Going into Wednesday's series finale against the visiting Chicago Cubs, Ohtani has 17 games left to achieve a 50-50 campaign. Two days ago, FanGraphs listed his chances at 61.3 percent.
Ohtani isn't chasing history in vain. L.A. needs him to keep clubbing home runs and stealing bases just to make the postseason.
At 86-59, the Dodgers are only a game behind the Philadelphia Phillies for MLB's best record (and home-field advantage in the playoffs), but they hold tenuous leads in the NL West of just 4 1/2 games over the San Diego Padres and five games over the Arizona Diamondbacks.

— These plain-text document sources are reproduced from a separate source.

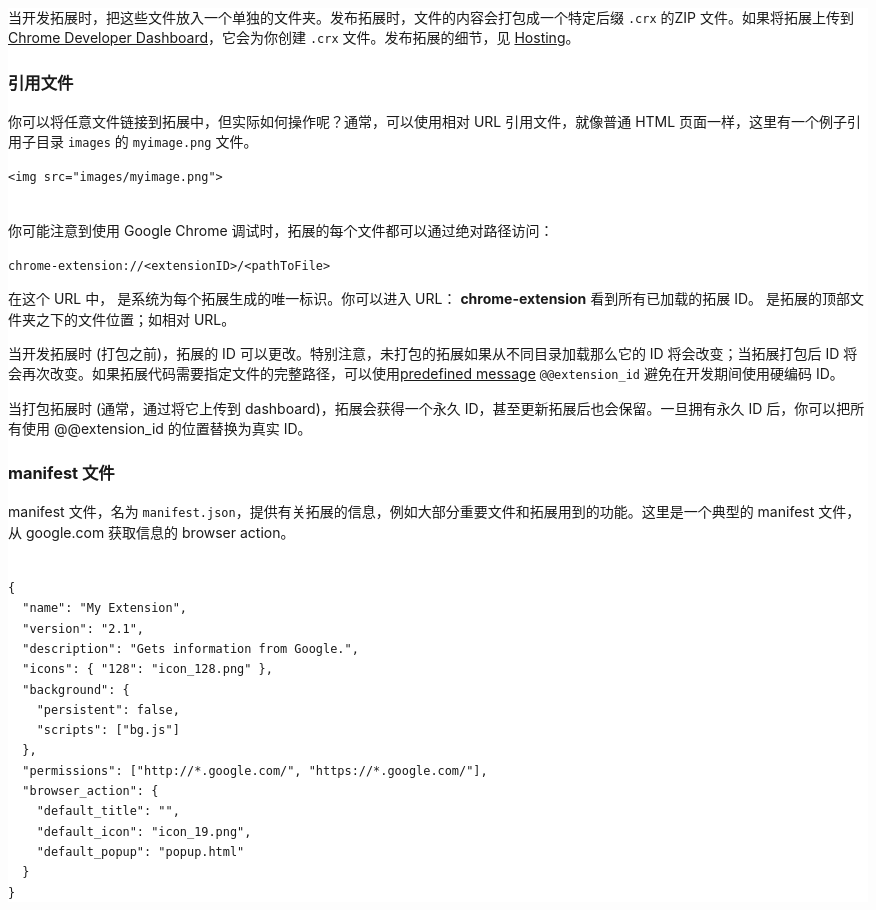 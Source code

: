 当开发拓展时，把这些文件放入一个单独的文件夹。发布拓展时，文件的内容会打包成一个特定后缀 `.crx` 的ZIP 文件。如果将拓展上传到 [Chrome Developer Dashboard](https://chrome.google.com/webstore/developer/dashboard)，它会为你创建 `.crx` 文件。发布拓展的细节，见 [Hosting](https://developer.chrome.com/extensions/hosting)。


### 引用文件

你可以将任意文件链接到拓展中，但实际如何操作呢？通常，可以使用相对 URL 引用文件，就像普通 HTML 页面一样，这里有一个例子引用子目录 `images` 的 `myimage.png` 文件。

```
<img src="images/myimage.png">


```

你可能注意到使用 Google Chrome 调试时，拓展的每个文件都可以通过绝对路径访问：

```
chrome-extension://<extensionID>/<pathToFile>

```

在这个 URL 中， <extensionID> 是系统为每个拓展生成的唯一标识。你可以进入 URL： **chrome-extension** 看到所有已加载的拓展 ID。 <pathToFile> 是拓展的顶部文件夹之下的文件位置；如相对 URL。

当开发拓展时 (打包之前)，拓展的 ID 可以更改。特别注意，未打包的拓展如果从不同目录加载那么它的 ID 将会改变；当拓展打包后 ID 将会再次改变。如果拓展代码需要指定文件的完整路径，可以使用[predefined message](https://developer.chrome.com/extensions/i18n#overview-predefined) `@@extension_id` 避免在开发期间使用硬编码 ID。

当打包拓展时 (通常，通过将它上传到 dashboard)，拓展会获得一个永久 ID，甚至更新拓展后也会保留。一旦拥有永久 ID 后，你可以把所有使用 @@extension_id 的位置替换为真实 ID。

### manifest 文件

manifest 文件，名为 `manifest.json`，提供有关拓展的信息，例如大部分重要文件和拓展用到的功能。这里是一个典型的 manifest 文件，从 google.com 获取信息的 browser action。

```

{
  "name": "My Extension",
  "version": "2.1",
  "description": "Gets information from Google.",
  "icons": { "128": "icon_128.png" },
  "background": {
    "persistent": false,
    "scripts": ["bg.js"]
  },
  "permissions": ["http://*.google.com/", "https://*.google.com/"],
  "browser_action": {
    "default_title": "",
    "default_icon": "icon_19.png",
    "default_popup": "popup.html"
  }
}
```

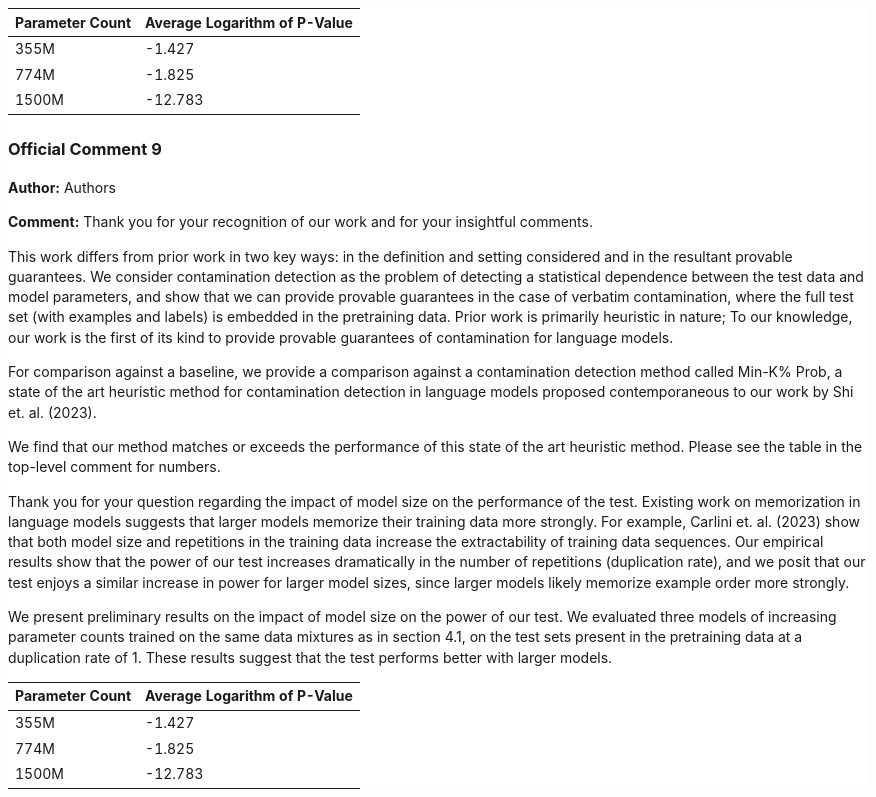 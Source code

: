 


| Parameter Count | Average Logarithm of P\-Value |
| --- | --- |
| 355M | \-1\.427 |
| 774M | \-1\.825 |
| 1500M | \-12\.783 |


### Official Comment 9
**Author:** Authors

**Comment:**
Thank you for your recognition of our work and for your insightful comments.


This work differs from prior work in two key ways: in the definition and setting considered and in the resultant provable guarantees. We consider contamination detection as the problem of detecting a statistical dependence between the test data and model parameters, and show that we can provide provable guarantees in the case of verbatim contamination, where the full test set (with examples and labels) is embedded in the pretraining data. Prior work is primarily heuristic in nature; To our knowledge, our work is the first of its kind to provide provable guarantees of contamination for language models. 


For comparison against a baseline, we provide a comparison against a contamination detection method called Min\-K% Prob, a state of the art heuristic method for contamination detection in language models proposed contemporaneous to our work by Shi et. al. (2023\). 


We find that our method matches or exceeds the performance of this state of the art heuristic method. Please see the table in the top\-level comment for numbers. 


Thank you for your question regarding the impact of model size on the performance of the test. Existing work on memorization in language models suggests that larger models memorize their training data more strongly. For example, Carlini et. al. (2023\) show that both model size and repetitions in the training data increase the extractability of training data sequences. Our empirical results show that the power of our test increases dramatically in the number of repetitions (duplication rate), and we posit that our test enjoys a similar increase in power for larger model sizes, since larger models likely memorize example order more strongly.


We present preliminary results on the impact of model size on the power of our test. We evaluated three models of increasing parameter counts trained on the same data mixtures as in section 4\.1, on the test sets present in the pretraining data at a duplication rate of 1\. These results suggest that the test performs better with larger models.




| Parameter Count | Average Logarithm of P\-Value |
| --- | --- |
| 355M | \-1\.427 |
| 774M | \-1\.825 |
| 1500M | \-12\.783 |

The close proximity of their division rivals, compounded by the Dodgers' ongoing injury issues, bolsters Ohtani's case for NL MVP over New York Mets shortstop Francisco Lindor.
In becoming the sixth member of MLB's 40-40 club, Ohtani made history as the fastest player to reach 40 home runs and 40 steals, needing only 126 games. However, his season — as well as the Dodgers' — will be defined by how he and his team perform in the postseason. With the club's $1 billion roster upgrade last offseason, it is World Series title or bust for L.A.
Individually, there's more that Ohtani can do for an encore in 2025. Sounds crazy? Actually, no it's not.
Next year, Ohtani should be sufficiently recovered from elbow surgery, so the right-hander will finally get to pitch for the Dodgers.